Coal Tar

Stormwater runoff is water from rain or melting snow that “runs off” across the land instead of seeping into the ground. This runoff usually flows into the nearest stream, creek, river, lake or ocean. The runoff is not treated in any way. Many cities are encouraging suppliers, buyers and communities to phase out the application of pavement seal coats containing coal tar pitch, in order to reduce the release into our air and water of potentially-harmful chemicals in those seal coats.

Runoff Contaminants
Runoff from all parking lots is contaminated with PAHS (polycyclic aromatic hydrocarbons) from leaking motor oil, tire particles, vehicle exhaust, and atmospheric deposition. PAHs are a group of organic contaminants that form from the incomplete combustion of hydrocarbons, such as coal.

Coal tar, which is primarily used for pavement sealcoating, is a byproduct of the coaking of coal and can contain 50% or more PAHS by weight. This is an issue because PAHs found in seal coats and other combustion-based materials are toxic to mammals (including humans), birds, fish, amphibians, invertebrates, and plants.

Health Risks
Human-health risk from environmental contaminants is often evaluated in terms of exposure pathways. For example, people could potentially be exposed to PAHs in sealcoat through skin contact with abraded particles from parking lots, inhalation of wind-blown particles, and inhalation of fumes that volatilize from sealed parking lots.
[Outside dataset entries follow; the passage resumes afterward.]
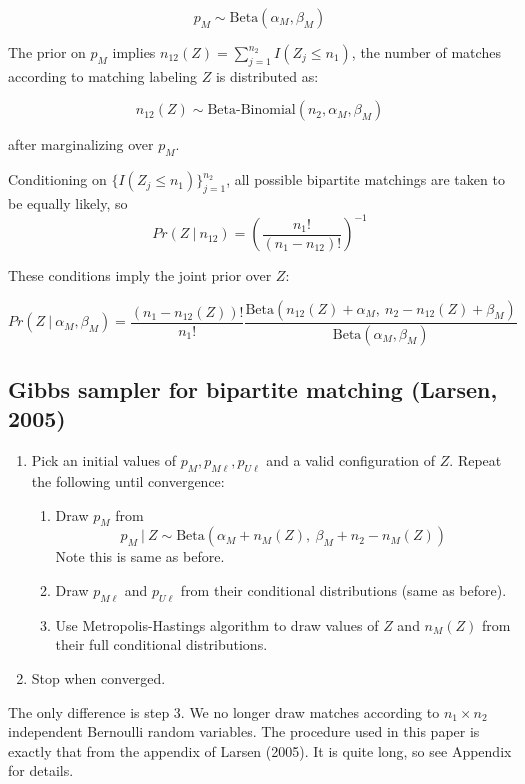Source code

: \documentclass[11pt,reqno]{amsart}
\begin{document}
$$ p_M \sim \text{Beta}(\alpha_{M}, \beta_{M})$$ 

The prior on $p_M$ implies $n_{12}(Z) = \sum_{j=1}^{n_2} I(Z_j \leq n_1)$, the number of matches according to matching labeling $Z$ is distributed as:

$$n_{12}(Z) \sim \text{Beta-Binomial}(n_2, \alpha_{M}, \beta_{M}) $$ 

after marginalizing over $p_M$.

Conditioning on $\{I(Z_j \leq n_1)\}_{j=1}^{n_2}$, all possible bipartite matchings are taken to be equally likely, so $$Pr(Z\ |\ n_{12}) = \left(\frac{n_1!}{(n_1-n_{12})!}\right)^{-1}$$

These conditions imply the joint prior over $Z$:

$$Pr(Z\ |\ \alpha_M, \beta_M) = \frac{(n_1-n_{12}(Z))!}{n_1!}\frac{\text{Beta}(n_{12}(Z) + \alpha_M,\ n_2-n_{12}(Z) + \beta_M)}{\text{Beta}(\alpha_M, \beta_M)}$$

\subsection{Gibbs sampler for bipartite matching (Larsen, 2005)}

\begin{enumerate} 
\item Pick an initial values of $p_M, p_{M\ell}, p_{U\ell}$ and a valid configuration of $Z$.  Repeat the following until convergence:
\begin{enumerate} 
\item Draw $p_M$ from $$ p_M\ |\ Z \sim \text{Beta}(\alpha_M + n_{M}(Z),\ \beta_M + n_{2} - n_{M}(Z)) $$ Note this is same as before. 

\item  Draw $p_{M\ell}$ and $p_{U\ell}$ from their conditional distributions (same as before).

\item Use Metropolis-Hastings algorithm to draw values of $Z$ and $n_{M}(Z)$ from their full conditional distributions. 

\end{enumerate}

\item Stop when converged. 
\end{enumerate}
The only difference is step 3.  We no longer draw matches according to $n_1\times n_2$ independent Bernoulli random variables.  The procedure used in this paper is exactly that from the appendix of Larsen (2005).  It is quite long, so see Appendix for details. 
\end{document}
Some of the chemicals, PAHs, are known to cause cancer in people and fish, and to harm the aquatic food chain.

Studies around the U.S. have shown that PAHs are released from coal tar-based seal coats into the air and homes, workplaces, and shopping centers, and also into ponds, lakes and streams. In addition to the potential health risk of PAHs, there can be substantial costs for cities and private property owners to manage sediment in storm water ponds that is contaminated with PAHs from coal tar-based sealants.

Seal coats are used commercially and by homeowners across the nation. It commonly is applied to parking lots associated with commercial businesses; apartment and condominium complexes; churches and schools; and on residential driveways.

Safer Alternatives
The most common and cheapest alternative to coal tar now on the market is petroleum asphalt-based seal coats. Asphalt seal coats contain PAHs, but at as little at 1/1000th the PAH level of coal tar seal coats. Good asphalt sealcoat emulsions are very affordable, will provide a black appearance for 1-2 years, and can provide less-visible protection for 2-4 years if properly applied.

Other alternatives such as Gilsonite®, acrylic and agricultural oil-based seals contain few or no PAHs, but they tend to be higher-priced and they have less of a performance track record than asphalt seals.

The National Water Quality Assessment study found that concentrations of PAHs were much higher in runoff from parking lots sealed with coal-tar based sealcoat than from all other types of parking-lot surfaces. The average concentration in runoff from coal-tar sealed lots was about 65 times higher than the average concentration in particles washed off parking lots that had not been seal coated.

The average concentration in particles washed off parking lots sealed with asphalt-based sealcoat was about 6 times less than coal-tar based sealcoat, but still 10 times higher than the concentration from unsealed parking lots.

Do your part to help manage the water quality of Mexico’s lakes and streams. Consider the effect of the product you may choose to use for your parking lot or driveway maintenance.